= Junior professional officer =

Junior professional officer (JPO) is a term used for young professionals usually under the age of 32 with an advanced university degree and a minimum of two years of professional experience. They are recruited at P1/P2 level by United Nations organizations. JPO positions are sponsored by participating donor governments, usually for a period of two to three years. Although the positions are funded by donor countries, the JPO is directly employed by the organization. JPOs are generally nationals of donor countries participating in the programme, and some donors such as the Netherlands and Switzerland also finance nationals of developing countries.

== Description ==
The Junior Professional Officer Programmes in the UN Common System recruit junior professional officers under bilateral agreements between the respective United Nations organizations, agencies, funds and programmes and donor countries.
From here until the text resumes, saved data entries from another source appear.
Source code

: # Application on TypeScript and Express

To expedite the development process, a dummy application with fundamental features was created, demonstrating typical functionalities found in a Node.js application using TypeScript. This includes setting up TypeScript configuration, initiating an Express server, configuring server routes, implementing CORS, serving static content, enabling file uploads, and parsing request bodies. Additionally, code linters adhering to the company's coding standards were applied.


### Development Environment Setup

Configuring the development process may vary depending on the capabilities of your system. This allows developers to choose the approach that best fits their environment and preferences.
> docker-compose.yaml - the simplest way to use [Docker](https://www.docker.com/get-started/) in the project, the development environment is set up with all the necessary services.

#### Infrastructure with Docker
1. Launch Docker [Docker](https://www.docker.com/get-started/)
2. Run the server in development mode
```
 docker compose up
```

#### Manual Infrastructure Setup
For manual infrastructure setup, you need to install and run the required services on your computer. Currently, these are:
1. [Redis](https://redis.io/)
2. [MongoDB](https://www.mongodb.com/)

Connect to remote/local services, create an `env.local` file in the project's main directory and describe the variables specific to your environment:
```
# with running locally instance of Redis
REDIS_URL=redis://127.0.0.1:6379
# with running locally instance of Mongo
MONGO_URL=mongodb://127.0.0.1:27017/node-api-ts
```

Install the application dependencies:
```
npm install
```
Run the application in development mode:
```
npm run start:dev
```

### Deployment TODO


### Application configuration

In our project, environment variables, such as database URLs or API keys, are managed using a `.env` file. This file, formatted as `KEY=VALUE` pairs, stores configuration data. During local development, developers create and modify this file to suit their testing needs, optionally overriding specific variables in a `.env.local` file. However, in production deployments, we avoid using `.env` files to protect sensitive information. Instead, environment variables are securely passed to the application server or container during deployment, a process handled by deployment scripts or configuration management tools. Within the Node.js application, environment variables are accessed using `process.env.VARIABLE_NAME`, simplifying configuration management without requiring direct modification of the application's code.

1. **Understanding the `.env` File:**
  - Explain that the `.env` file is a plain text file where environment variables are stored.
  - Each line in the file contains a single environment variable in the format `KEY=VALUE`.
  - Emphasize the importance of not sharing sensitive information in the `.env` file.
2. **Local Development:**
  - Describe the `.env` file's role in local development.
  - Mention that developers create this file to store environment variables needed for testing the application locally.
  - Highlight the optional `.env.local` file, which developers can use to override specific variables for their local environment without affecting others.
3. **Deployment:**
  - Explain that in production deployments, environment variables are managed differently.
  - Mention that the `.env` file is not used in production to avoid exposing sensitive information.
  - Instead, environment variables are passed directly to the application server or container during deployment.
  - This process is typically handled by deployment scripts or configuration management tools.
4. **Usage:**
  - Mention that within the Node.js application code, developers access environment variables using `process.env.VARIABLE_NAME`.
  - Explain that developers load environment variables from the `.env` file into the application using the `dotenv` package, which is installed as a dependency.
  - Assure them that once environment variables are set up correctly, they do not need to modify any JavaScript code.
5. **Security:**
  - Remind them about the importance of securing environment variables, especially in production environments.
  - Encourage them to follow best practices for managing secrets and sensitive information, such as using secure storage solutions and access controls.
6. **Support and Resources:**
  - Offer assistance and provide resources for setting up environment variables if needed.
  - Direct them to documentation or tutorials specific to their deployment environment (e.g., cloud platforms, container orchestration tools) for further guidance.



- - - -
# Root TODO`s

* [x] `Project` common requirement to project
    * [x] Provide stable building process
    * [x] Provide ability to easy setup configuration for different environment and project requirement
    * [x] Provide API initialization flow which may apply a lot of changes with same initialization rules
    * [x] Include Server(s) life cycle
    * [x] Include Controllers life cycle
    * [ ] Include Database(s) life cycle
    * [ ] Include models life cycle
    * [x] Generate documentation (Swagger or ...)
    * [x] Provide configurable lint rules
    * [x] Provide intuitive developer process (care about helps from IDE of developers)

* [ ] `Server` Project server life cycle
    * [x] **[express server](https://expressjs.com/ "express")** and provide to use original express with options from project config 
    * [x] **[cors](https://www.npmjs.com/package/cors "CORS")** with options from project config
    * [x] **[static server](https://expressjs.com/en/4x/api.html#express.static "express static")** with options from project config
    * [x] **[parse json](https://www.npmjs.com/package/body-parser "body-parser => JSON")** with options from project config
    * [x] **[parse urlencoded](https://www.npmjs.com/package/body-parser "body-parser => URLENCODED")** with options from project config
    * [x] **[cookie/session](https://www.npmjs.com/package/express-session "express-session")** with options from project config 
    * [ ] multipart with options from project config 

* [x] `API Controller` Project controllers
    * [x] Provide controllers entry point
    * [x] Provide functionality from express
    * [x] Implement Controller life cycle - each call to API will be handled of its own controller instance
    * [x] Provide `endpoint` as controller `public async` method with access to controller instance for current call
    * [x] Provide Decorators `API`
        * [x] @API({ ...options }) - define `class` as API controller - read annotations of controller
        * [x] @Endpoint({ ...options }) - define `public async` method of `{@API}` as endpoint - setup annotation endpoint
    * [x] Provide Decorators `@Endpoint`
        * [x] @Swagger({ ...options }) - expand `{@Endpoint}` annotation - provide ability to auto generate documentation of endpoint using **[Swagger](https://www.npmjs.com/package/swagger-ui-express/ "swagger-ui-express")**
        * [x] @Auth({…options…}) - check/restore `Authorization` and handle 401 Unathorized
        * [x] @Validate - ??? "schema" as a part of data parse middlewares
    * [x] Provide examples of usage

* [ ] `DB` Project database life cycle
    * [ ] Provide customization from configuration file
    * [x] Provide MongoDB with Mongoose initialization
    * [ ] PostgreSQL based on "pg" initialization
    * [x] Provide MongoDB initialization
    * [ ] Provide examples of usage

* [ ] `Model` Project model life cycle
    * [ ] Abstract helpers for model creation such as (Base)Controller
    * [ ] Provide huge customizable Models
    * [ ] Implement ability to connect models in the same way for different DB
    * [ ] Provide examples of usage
The programmes evolved from the United Nations’ Associate Experts (AE) programme (now UN JPO Programme), which was initiated by the Netherlands to provide additional support to the Food and Agriculture Organization (FAO) as well as training for young professionals. Other UN agencies and countries were encouraged to participate, and a UN system mandate was established under the United Nations Economic and Social Council (ECOSOC) resolution 849 (XXXII) of 4 August 1961. Today, the JPO Programme includes 30 UN Organizations and 30 donor countries.